I've scoured the web and can't, for the life of me, find anything remotely helpful. I'm very confident that the solution is very simple, but the combination of regexp and crazy Apache voodoo makes the solution elude me.
What I want to do:
I have wordpress installed in my htdocs folder in its own folder /wp
To get to my wordpress front page, right now is example.com/wp

I want to transparently change that with a .htaccess file so that example.com goes to example.com/wp. Also, example.com/guides needs to rewrite to example.com/wp/guides, and so on for any subdirectory. Basically insert a /wp directory behind anything else, but not infinitely loop and give me a example.com/wp/wp/wp/wp/wp/wp/wp....., as some of my attempts have done. Here is my worthless infinitely rewriting crud attempt:
Options +FollowSymLinks
RewriteEngine on
RewriteCond %{REQUEST_FILENAME} !^foo(.*)$
RewriteRule ^(.*)$ http://www.example.com/foo/



Re: Apache .htaccess mod rewrite crap
Link | by gendou on 2007-05-30 09:28:43
if you want it transparent you will want to setup a virtual host pointing strait to /wp
alternately, you could just dump the contents of /wp into /
but, if you want to "mix" the namespaces of / and /wp, you can make an alias for each file explicitly.
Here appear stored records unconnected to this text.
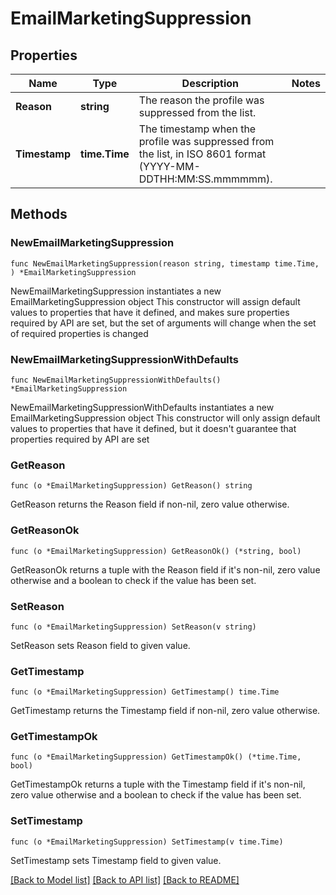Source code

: # EmailMarketingSuppression

## Properties

Name | Type | Description | Notes
------------ | ------------- | ------------- | -------------
**Reason** | **string** | The reason the profile was suppressed from the list. | 
**Timestamp** | **time.Time** | The timestamp when the profile was suppressed from the list, in ISO 8601 format (YYYY-MM-DDTHH:MM:SS.mmmmmm). | 

## Methods

### NewEmailMarketingSuppression

`func NewEmailMarketingSuppression(reason string, timestamp time.Time, ) *EmailMarketingSuppression`

NewEmailMarketingSuppression instantiates a new EmailMarketingSuppression object
This constructor will assign default values to properties that have it defined,
and makes sure properties required by API are set, but the set of arguments
will change when the set of required properties is changed

### NewEmailMarketingSuppressionWithDefaults

`func NewEmailMarketingSuppressionWithDefaults() *EmailMarketingSuppression`

NewEmailMarketingSuppressionWithDefaults instantiates a new EmailMarketingSuppression object
This constructor will only assign default values to properties that have it defined,
but it doesn't guarantee that properties required by API are set

### GetReason

`func (o *EmailMarketingSuppression) GetReason() string`

GetReason returns the Reason field if non-nil, zero value otherwise.

### GetReasonOk

`func (o *EmailMarketingSuppression) GetReasonOk() (*string, bool)`

GetReasonOk returns a tuple with the Reason field if it's non-nil, zero value otherwise
and a boolean to check if the value has been set.

### SetReason

`func (o *EmailMarketingSuppression) SetReason(v string)`

SetReason sets Reason field to given value.


### GetTimestamp

`func (o *EmailMarketingSuppression) GetTimestamp() time.Time`

GetTimestamp returns the Timestamp field if non-nil, zero value otherwise.

### GetTimestampOk

`func (o *EmailMarketingSuppression) GetTimestampOk() (*time.Time, bool)`

GetTimestampOk returns a tuple with the Timestamp field if it's non-nil, zero value otherwise
and a boolean to check if the value has been set.

### SetTimestamp

`func (o *EmailMarketingSuppression) SetTimestamp(v time.Time)`

SetTimestamp sets Timestamp field to given value.



[[Back to Model list]](../README.md#documentation-for-models) [[Back to API list]](../README.md#documentation-for-api-endpoints) [[Back to README]](../README.md)


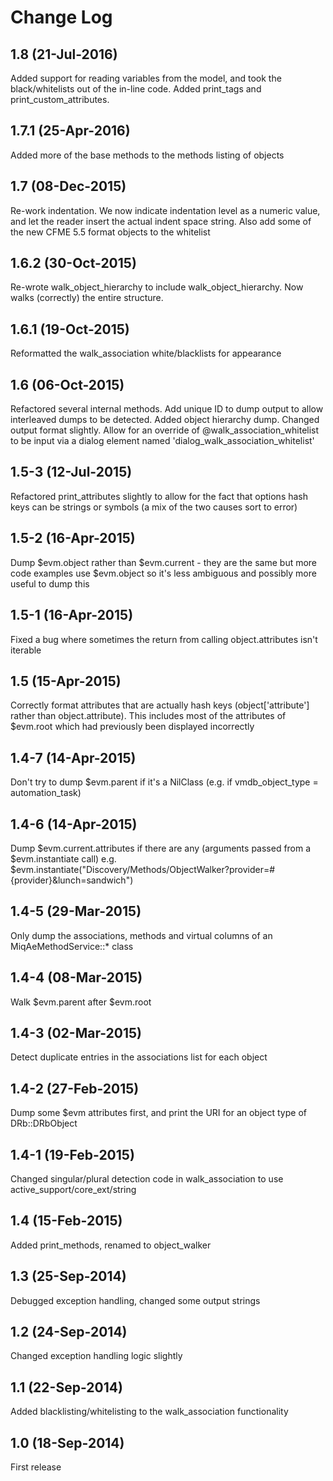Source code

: # Change Log

## 1.8 (21-Jul-2016)
Added support for reading variables from the model, and took the black/whitelists out of the in-line code. Added print\_tags and print\_custom\_attributes.

## 1.7.1 (25-Apr-2016)
Added more of the base methods to the methods listing of objects

## 1.7 (08-Dec-2015)
Re-work indentation. We now indicate indentation level as a numeric value, and let the reader insert the actual indent space string.
Also add some of the new CFME 5.5 format objects to the whitelist

## 1.6.2 (30-Oct-2015)
Re-wrote walk\_object\_hierarchy to include walk\_object\_hierarchy. Now walks (correctly) the entire structure.

## 1.6.1 (19-Oct-2015)
Reformatted the walk\_association white/blacklists for appearance

## 1.6 (06-Oct-2015)
Refactored several internal methods. Add unique ID to dump output to allow interleaved dumps to be detected.
Added object hierarchy dump.
Changed output format slightly.
Allow for an override of @walk\_association\_whitelist to be input via a dialog element named 'dialog\_walk\_association\_whitelist'

## 1.5-3 (12-Jul-2015)
Refactored print\_attributes slightly to allow for the fact that options hash keys can be strings or symbols (a mix of the two causes sort to error)

## 1.5-2 (16-Apr-2015)
Dump $evm.object rather than $evm.current - they are the same but more code examples use
$evm.object so it's less ambiguous and possibly more useful to dump this

## 1.5-1 (16-Apr-2015)
Fixed a bug where sometimes the return from calling object.attributes isn't iterable

## 1.5 (15-Apr-2015)
Correctly format attributes that are actually hash keys (object['attribute'] rather than
object.attribute). This includes most of the attributes of $evm.root which had previously
been displayed incorrectly

## 1.4-7 (14-Apr-2015)
Don't try to dump $evm.parent if it's a NilClass (e.g. if vmdb\_object\_type = automation\_task)

## 1.4-6 (14-Apr-2015)
Dump $evm.current.attributes if there are any (arguments passed from a $evm.instantiate call)
e.g. $evm.instantiate("Discovery/Methods/ObjectWalker?provider=#{provider}&lunch=sandwich")

## 1.4-5 (29-Mar-2015)
Only dump the associations, methods and virtual columns of an MiqAeMethodService::* class

## 1.4-4 (08-Mar-2015)
Walk $evm.parent after $evm.root

## 1.4-3 (02-Mar-2015)
Detect duplicate entries in the associations list for each object

## 1.4-2 (27-Feb-2015)
Dump some $evm attributes first, and print the URI for an object type of DRb::DRbObject

## 1.4-1 (19-Feb-2015)
Changed singular/plural detection code in walk\_association to use active\_support/core\_ext/string

## 1.4 (15-Feb-2015)
Added print\_methods, renamed to object\_walker

## 1.3 (25-Sep-2014)
Debugged exception handling, changed some output strings

## 1.2 (24-Sep-2014)
Changed exception handling logic slightly

## 1.1 (22-Sep-2014)
Added blacklisting/whitelisting to the walk\_association functionality

## 1.0 (18-Sep-2014)
First release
Re: Apache .htaccess mod rewrite crap
Link | by psoplayer on 2007-05-30 21:36:33
in the end I just went for the lazy fix, and moved everything from /wp to /

maybe I didn't fully understand the uses of mod rewrite?


Re: Apache .htaccess mod rewrite crap
Link | by gendou on 2007-05-31 14:23:27 (edited 2007-05-31 14:24:53)
seems you understand it ok, it's just an impossible task.
you can't make a request for /*.php "check" /wp/*.php and THEN check /*.php.
apache doesn't conditionally find files; they are either in their place or 404.
you might be able to catch the 404 and "handle" it somehow, but thats inefficient and quite silly.
the directories' contents are either separate, aliased (file-by-file), or one-in-the-same.
here, it seems you chose one-in-the-same, which is a fine choice.